::: DATA SUPPLIED

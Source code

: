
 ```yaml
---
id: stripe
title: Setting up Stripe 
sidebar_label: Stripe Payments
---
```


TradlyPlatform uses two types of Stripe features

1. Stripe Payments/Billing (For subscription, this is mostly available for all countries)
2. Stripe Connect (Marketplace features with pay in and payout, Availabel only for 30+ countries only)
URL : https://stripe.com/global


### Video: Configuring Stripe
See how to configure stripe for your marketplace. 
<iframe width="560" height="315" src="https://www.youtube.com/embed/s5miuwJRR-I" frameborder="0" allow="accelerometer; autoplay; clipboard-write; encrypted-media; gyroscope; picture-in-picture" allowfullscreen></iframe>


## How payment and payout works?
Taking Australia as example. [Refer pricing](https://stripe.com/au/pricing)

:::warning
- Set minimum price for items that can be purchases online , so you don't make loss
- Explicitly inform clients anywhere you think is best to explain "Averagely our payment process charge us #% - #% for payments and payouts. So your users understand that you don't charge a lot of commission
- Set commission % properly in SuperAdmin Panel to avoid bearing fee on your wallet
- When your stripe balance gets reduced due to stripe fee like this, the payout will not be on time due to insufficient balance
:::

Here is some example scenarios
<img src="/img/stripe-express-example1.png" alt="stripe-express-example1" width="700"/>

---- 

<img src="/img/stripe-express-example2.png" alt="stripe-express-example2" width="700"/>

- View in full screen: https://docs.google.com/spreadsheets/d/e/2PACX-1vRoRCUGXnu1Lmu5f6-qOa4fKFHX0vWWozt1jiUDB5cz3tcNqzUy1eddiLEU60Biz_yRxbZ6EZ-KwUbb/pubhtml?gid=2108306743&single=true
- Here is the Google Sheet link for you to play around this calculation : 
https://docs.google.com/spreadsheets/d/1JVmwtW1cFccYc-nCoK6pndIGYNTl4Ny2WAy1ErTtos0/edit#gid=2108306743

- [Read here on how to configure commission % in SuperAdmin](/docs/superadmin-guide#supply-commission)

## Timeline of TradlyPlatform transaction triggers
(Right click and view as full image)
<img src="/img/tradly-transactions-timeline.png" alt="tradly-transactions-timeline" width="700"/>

::::::

EXERCISE PROMPT - Search the listing for the word "SuperAdmin", and copy every line in which it is found.

PROBLEM SOLUTION -
- Set commission % properly in SuperAdmin Panel to avoid bearing fee on your wallet
- [Read here on how to configure commission % in SuperAdmin](/docs/superadmin-guide#supply-commission)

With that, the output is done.